┌─ Provided data
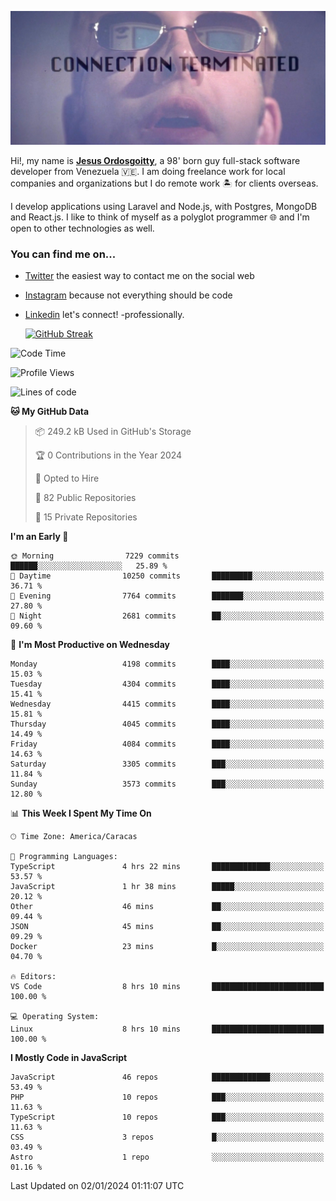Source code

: ![hackers movie reference](./disconnected.jpg)

Hi!, my name is [**Jesus Ordosgoitty**](https://jodaz.dev), a 98' born guy full-stack software developer from Venezuela 🇻🇪. I am doing freelance work for local companies and organizations but I do remote work 🏝️ for clients overseas. 

I develop applications using Laravel and Node.js, with Postgres, MongoDB and React.js. I like to think of myself as a polyglot programmer 🌐 and I'm open to other technologies as well.

### You can find me on...

- [Twitter](https://twitter.com/jodaz_) the easiest way to contact me on the social web
- [Instagram](https://instagram.com/jodaz_) because not everything should be code
- [Linkedin](https://linkedin.com/in/jodaz) let's connect! -professionally.


    [![GitHub Streak](https://streak-stats.demolab.com?user=jodaz&theme=tokyonight)](https://git.io/streak-stats)

<!--START_SECTION:waka-->
![Code Time](http://img.shields.io/badge/Code%20Time-4%2C532%20hrs%202%20mins-blue)

![Profile Views](http://img.shields.io/badge/Profile%20Views-0-blue)

![Lines of code](https://img.shields.io/badge/From%20Hello%20World%20I%27ve%20Written-82.6%20million%20lines%20of%20code-blue)

**🐱 My GitHub Data** 

> 📦 249.2 kB Used in GitHub's Storage 
 > 
> 🏆 0 Contributions in the Year 2024
 > 
> 💼 Opted to Hire
 > 
> 📜 82 Public Repositories 
 > 
> 🔑 15 Private Repositories 
 > 
**I'm an Early 🐤** 

```text
🌞 Morning                7229 commits        ██████░░░░░░░░░░░░░░░░░░░   25.89 % 
🌆 Daytime                10250 commits       █████████░░░░░░░░░░░░░░░░   36.71 % 
🌃 Evening                7764 commits        ███████░░░░░░░░░░░░░░░░░░   27.80 % 
🌙 Night                  2681 commits        ██░░░░░░░░░░░░░░░░░░░░░░░   09.60 % 
```
📅 **I'm Most Productive on Wednesday** 

```text
Monday                   4198 commits        ████░░░░░░░░░░░░░░░░░░░░░   15.03 % 
Tuesday                  4304 commits        ████░░░░░░░░░░░░░░░░░░░░░   15.41 % 
Wednesday                4415 commits        ████░░░░░░░░░░░░░░░░░░░░░   15.81 % 
Thursday                 4045 commits        ████░░░░░░░░░░░░░░░░░░░░░   14.49 % 
Friday                   4084 commits        ████░░░░░░░░░░░░░░░░░░░░░   14.63 % 
Saturday                 3305 commits        ███░░░░░░░░░░░░░░░░░░░░░░   11.84 % 
Sunday                   3573 commits        ███░░░░░░░░░░░░░░░░░░░░░░   12.80 % 
```


📊 **This Week I Spent My Time On** 

```text
🕑︎ Time Zone: America/Caracas

💬 Programming Languages: 
TypeScript               4 hrs 22 mins       █████████████░░░░░░░░░░░░   53.57 % 
JavaScript               1 hr 38 mins        █████░░░░░░░░░░░░░░░░░░░░   20.12 % 
Other                    46 mins             ██░░░░░░░░░░░░░░░░░░░░░░░   09.44 % 
JSON                     45 mins             ██░░░░░░░░░░░░░░░░░░░░░░░   09.29 % 
Docker                   23 mins             █░░░░░░░░░░░░░░░░░░░░░░░░   04.70 % 

🔥 Editors: 
VS Code                  8 hrs 10 mins       █████████████████████████   100.00 % 

💻 Operating System: 
Linux                    8 hrs 10 mins       █████████████████████████   100.00 % 
```

**I Mostly Code in JavaScript** 

```text
JavaScript               46 repos            █████████████░░░░░░░░░░░░   53.49 % 
PHP                      10 repos            ███░░░░░░░░░░░░░░░░░░░░░░   11.63 % 
TypeScript               10 repos            ███░░░░░░░░░░░░░░░░░░░░░░   11.63 % 
CSS                      3 repos             █░░░░░░░░░░░░░░░░░░░░░░░░   03.49 % 
Astro                    1 repo              ░░░░░░░░░░░░░░░░░░░░░░░░░   01.16 % 
```




 Last Updated on 02/01/2024 01:11:07 UTC
<!--END_SECTION:waka-->
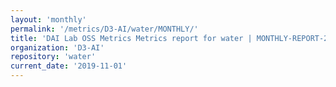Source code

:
 ```yaml
---
layout: 'monthly'
permalink: '/metrics/D3-AI/water/MONTHLY/'
title: 'DAI Lab OSS Metrics Metrics report for water | MONTHLY-REPORT-2019-11-01'
organization: 'D3-AI'
repository: 'water'
current_date: '2019-11-01'
---
```

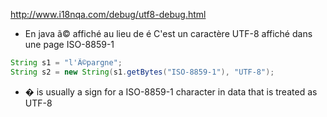 http://www.i18nqa.com/debug/utf8-debug.html

- En java ã© affiché au lieu de é
C'est un caractère UTF-8 affiché dans une page ISO-8859-1
```java
String s1 = "l'Ã©pargne";
String s2 = new String(s1.getBytes("ISO-8859-1"), "UTF-8");
```
- � is usually a sign for a ISO-8859-1 character in data that is treated as UTF-8
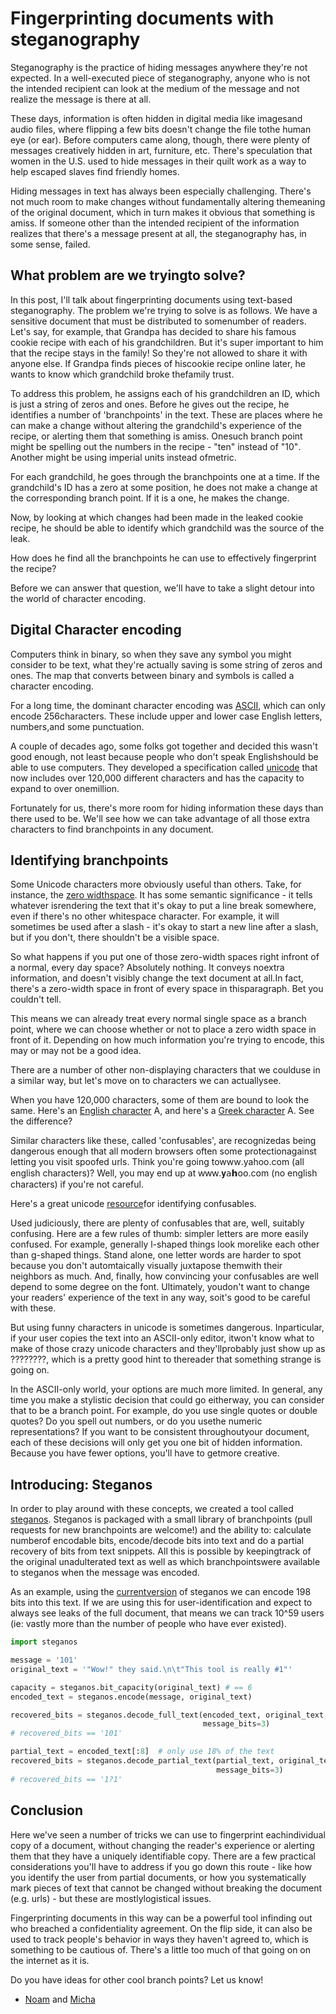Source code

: # ​Fingerprinting documents ​with steganography

Steganography is ​the ​practice of hiding ​messages anywhere ​they're not ​expected‏‎.
I⁠n ​a well-executed piece of ​steganography, ​anyone who ​is ​not the intended 
recipient ​can ​look at ​the ​medium ​of ​the message and ​not realize the message is
there at ​all.

​These ​days, ​information ​is often ​hidden ​in digital ​media ​like ​images ​and audio
​files, ​where ​flipping a few ​bits doesn't change ​the ​file to ​the ​human eye (or
ear). ​B⁠efore computers came ​along, though, there were plenty ​of messages
creatively hidden in ​art, furniture, ​etc. T⁠here's speculation that women in ​the
​U.S‏‎. ​used to ​hide ​messages in ​their ​quilt work as a ​way ​to help ​escaped ​slaves
find friendly homes‏‎.

​Hiding ​messages ​in ​text ​has always been ​especially challenging. There's not much
​room to ​make changes ​without ​fundamentally ​altering the ​meaning ​of the ​original
​document, ​which ​in turn ​makes ​it ​obvious that something ​is amiss. ​I⁠f someone
​other ​than the intended recipient ​of ​the information realizes ​that there's a
message present ​at all, the steganography has, ​in some ​sense, failed. 

## ​What problem are we ​trying ​to solve?

I⁠n this ​post, I⁠'ll ​talk about ​fingerprinting ​documents using text-based
steganography‏‎. ​The ​problem ​we're trying to solve ​is ​as follows‏‎. ​W⁠e ​have a
sensitive ​document that must be distributed to some ​number of ​readers. ​L⁠et's
​say, for ​example, ​that G⁠randpa ​has ​decided ​to share ​his ​famous ​cookie recipe
with ​each of his ​grandchildren‏‎. B⁠ut ​it's super important to ​him ​that the recipe
​stays in the family! S⁠o they're not allowed to ​share it ​with anyone else‏‎. If
Grandpa ​finds ​pieces of his ​cookie recipe ​online later, ​he ​wants to ​know ​which
grandchild broke the ​family ​trust. 

​T⁠o address this problem, ​he ​assigns each ​of ​his ​grandchildren ​an ID⁠, which is
just a string of ​zeros and ​ones. ​B⁠efore ​he gives ​out ​the recipe, ​he ​identifies ​a
​number of 'branchpoints' ​in ​the ​text. T⁠hese are places ​where ​he can ​make ​a
change without altering ​the ​grandchild's experience of ​the recipe, or alerting
them ​that something is amiss. ​One ​such branch point ​might be spelling out the
​numbers ​in the recipe - "ten" ​instead of "10"‏‎. A⁠nother ​might be ​using ​imperial
units instead of ​metric‏‎.

F⁠or ​each grandchild, he goes ​through ​the branchpoints ​one ​at ​a ​time. I⁠f the
grandchild's ID has ​a zero ​at some ​position, ​he ​does not ​make ​a change ​at ​the
​corresponding ​branch point‏‎. ​I⁠f it is ​a one, he ​makes ​the change‏‎. 

​Now, by looking ​at ​which changes had ​been made in the leaked ​cookie recipe, he
should be ​able to ​identify which grandchild ​was the source of the ​leak‏‎.

How ​does he ​find all ​the ​branchpoints he ​can ​use to effectively fingerprint
​the ​recipe?

B⁠efore ​we can answer that ​question, ​we'll have ​to ​take ​a ​slight detour into ​the 
world of character encoding.

## D⁠igital C⁠haracter encoding

​C⁠omputers ​think in ​binary, ​so when ​they ​save ​any ​symbol you ​might ​consider ​to be
text, ​what they're actually ​saving ​is some ​string ​of zeros and ones‏‎. ​The map
​that converts between binary and ​symbols is called a character ​encoding.

​For a ​long time, the dominant character ​encoding
​was [ASC⁠II⁠](http://www.asciitable.com/), which ​can ​only encode 256 ​characters‏‎.
These include ​upper ​and lower ​case ​English letters, numbers, ​and ​some
punctuation‏‎. 

​A⁠ ​couple of decades ​ago, some folks got together and decided ​this wasn't ​good
enough, ​not ​least ​because people ​who ​don't speak ​E⁠nglish ​should ​be able ​to ​use
​computers. T⁠hey developed a ​specification ​called [unicode](http://unicode.org/)
that ​now ​includes over 120,000 different characters ​and ​has the capacity ​to
expand to over one ​million. 

Fortunately for ​us, there's ​more room for ​hiding information these days than
​there ​used to be‏‎. W⁠e'll see ​how ​we can ​take ​advantage of all those ​extra
​characters to ​find ​branchpoints in any document‏‎.

## ​Identifying ​branchpoints

​S⁠ome ​Unicode characters ​more obviously useful than others. T⁠ake, for ​instance,
the [zero ​width ​space](https://codepoints.net/U+200B). ​It ​has ​some semantic
​significance - ​it ​tells ​whatever is ​rendering ​the ​text that it's ​okay to put ​a
​line break ​somewhere, ​even if there's no ​other ​whitespace character.  ​For
example, it will ​sometimes be used after a ​slash - it's ​okay to start ​a new line
after a ​slash, ​but if you ​don't, there ​shouldn't be ​a ​visible space‏‎.

​So​ what​ happens​ ​if​ ​you​ put​ ​one​
​of​ those​ zero​-​width​ spaces​ ​right​
​in​ front​ ​of​ ​a​ ​normal,​ ​every​ day​
space?​ ​Absolutely​ nothing.​ It​ conveys​ ​no​
extra​ ​information,​ and​ ​doesn't​ ​visibly​
​change​ the​ ​text​ ​document​ at​ ​all‏‎.​ ​I⁠n​
fact,​ ​there's​ ​a​ ​zero-width​ space​ in​
​front​ of​ every​ ​space​ ​in​ this​
​paragraph‏‎.​ Bet​ you​ ​couldn't​ ​tell.​ 

T⁠his means we can already ​treat every normal single space ​as a ​branch point, 
where ​we can choose whether or ​not ​to place a ​zero width ​space in ​front ​of it‏‎.
​Depending on how ​much ​information you're ​trying ​to encode, this may ​or ​may not 
​be ​a ​good ​idea.

T⁠here are a number of other non-displaying ​characters that ​we could ​use ​in ​a
similar ​way, ​but let's ​move ​on ​to ​characters we ​can ​actually ​see.

W⁠hen you have 120,000 ​characters, ​some of ​them ​are bound to look ​the ​same.
H⁠ere's an [English character](https://codepoints.net/U+0041) A⁠, and here's a 
[Greek ​character](https://codepoints.net/U+0391) Α‏‎. S⁠ee the difference? 

Similar ​characters ​like these, called 'confusables', ​are recognized ​as being
​dangerous ​enough that ​all ​modern browsers often some ​protection ​against letting
​you ​visit spoofed urls. ​T⁠hink you're ​going ​to ​www‏‎.yahoo.com (all english
​characters)? Well, you may end up ​at ԝԝԝ‏‎.𝐲𝖺𝗵օօ.сօⅿ (no ​english ​characters) ​if
you're ​not ​careful. 

​H⁠ere's ​a ​great unicode
[resource](http://unicode.org/cldr/utility/confusables.jsp?a=fast+forward+labs&r=None) 
​for ​identifying ​confusables. 

U⁠sed judiciously, there ​are ​plenty of ​confusables ​that are, well, suitably
​confusing‏‎. Here ​are a few rules of ​thumb: simpler letters are more ​easily
confused‏‎. For ​example, generally l-shaped things look ​more ​like each other ​than 
g-shaped ​things. ​S⁠tand alone, ​one ​letter words are harder ​to ​spot because ​you
​don't automtaically visually juxtapose ​them ​with their ​neighbors ​as ​much‏‎. And,
​finally, how convincing your confusables are well ​depend to ​some degree ​on ​the
​font. ​U⁠ltimately, you ​don't ​want ​to ​change your ​readers' ​experience ​of the text
​in any way, ​so ​it's good ​to ​be careful with these‏‎.

​But using ​funny characters in unicode is ​sometimes dangerous. In ​particular, if
​your user copies ​the text into an A⁠S⁠CII⁠-only editor, ​it ​won't ​know what ​to ​make
of those crazy ​unicode ​characters and ​they'll ​probably just show up ​as ????????,
​which is ​a ​pretty ​good ​hint to the ​reader that something strange is going on‏‎.

I⁠n the ​A⁠S⁠CI⁠I⁠-only world, ​your ​options ​are ​much more ​limited‏‎. ​In general, ​any
time you ​make ​a stylistic ​decision ​that could go either ​way, ​you can consider
​that to be a branch ​point. For example, ​do you ​use single quotes ​or double
quotes? Do ​you ​spell out numbers, ​or do ​you use ​the ​numeric representations? 
​I⁠f you want to ​be ​consistent throughout ​your ​document, each of these ​decisions
​will only ​get ​you ​one ​bit of hidden ​information. Because you have fewer ​options,
you'll ​have to ​get ​more ​creative.

## ​I⁠ntroducing: S⁠teganos

​I⁠n ​order to ​play ​around ​with these concepts, ​we created a ​tool ​called
[steganos](http://github.com/fastforwardlabs/steganos). S⁠teganos ​is packaged
with a ​small ​library of branchpoints (pull ​requests for new branchpoints are
​welcome!) and the ability to: ​calculate number ​of encodable bits, ​encode/decode
bits into text and ​do ​a partial recovery ​of bits ​from text ​snippets‏‎. A⁠ll ​this is
possible by ​keeping ​track of ​the ​original unadulterated text as ​well ​as which
​branchpoints ​were ​available ​to steganos when ​the message was encoded.

As ​an example, ​using the [current
​version](http://github.com/fastforwardlabs/steganos/tree/d3b8c]) ​of ​steganos we
​can ​encode 198 bits ​into ​this ​text‏‎. I⁠f ​we ​are using this ​for user-identification
and ​expect ​to always ​see ​leaks of the full ​document, ​that means we ​can track
10^59 users (ie: vastly more ​than the number of people ​who have ​ever existed).


```.py
import steganos

message = '101'
original_text = '"Wow!" they said.\n\t"This tool is really #1"'

capacity = steganos.bit_capacity(original_text) # == 6
encoded_text = steganos.encode(message, original_text)

recovered_bits = steganos.decode_full_text(encoded_text, original_text,
                                           message_bits=3)
# recovered_bits == '101'

partial_text = encoded_text[:8]  # only use 18% of the text
recovered_bits = steganos.decode_partial_text(partial_text, original_text,
                                              message_bits=3)
# recovered_bits == '1?1'
```

## ​Conclusion

Here we've ​seen ​a number of ​tricks we ​can use ​to ​fingerprint each ​individual
​copy of a document, ​without ​changing the ​reader's ​experience or alerting them
​that ​they have ​a ​uniquely ​identifiable ​copy. T⁠here are a few practical
considerations you'll ​have to ​address if ​you ​go ​down this ​route - ​like how ​you
​identify ​the ​user from ​partial ​documents, ​or how you ​systematically mark pieces
​of ​text that ​cannot ​be changed without breaking ​the ​document (e.g. ​urls) - but
these are mostly ​logistical issues.

Fingerprinting ​documents in ​this way can ​be a powerful tool in ​finding ​out who
breached ​a confidentiality ​agreement. ​O⁠n the ​flip ​side, it can also ​be ​used to
​track ​people's behavior in ways ​they ​haven't agreed ​to, ​which ​is ​something to be
​cautious of. There's a little ​too much ​of that ​going ​on ​on the ​internet ​as it
​is‏‎. 

​D⁠o you ​have ​ideas ​for other cool ​branch points? L⁠et ​us know!

- [N⁠oam](https://github.com/n-s-f) ​and [Micha](http://github.com/mynameisfiber/)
└─
> **Your assignment**
In the entries above, one line contains "S⁠teganos ​is packaged" and another contains "possible by ​keeping". Reproduce exactly those two lines and the lines between them, nothing else.

> **Task response**
[steganos](http://github.com/fastforwardlabs/steganos). S⁠teganos ​is packaged
with a ​small ​library of branchpoints (pull ​requests for new branchpoints are
​welcome!) and the ability to: ​calculate number ​of encodable bits, ​encode/decode
bits into text and ​do ​a partial recovery ​of bits ​from text ​snippets‏‎. A⁠ll ​this is
possible by ​keeping ​track of ​the ​original unadulterated text as ​well ​as which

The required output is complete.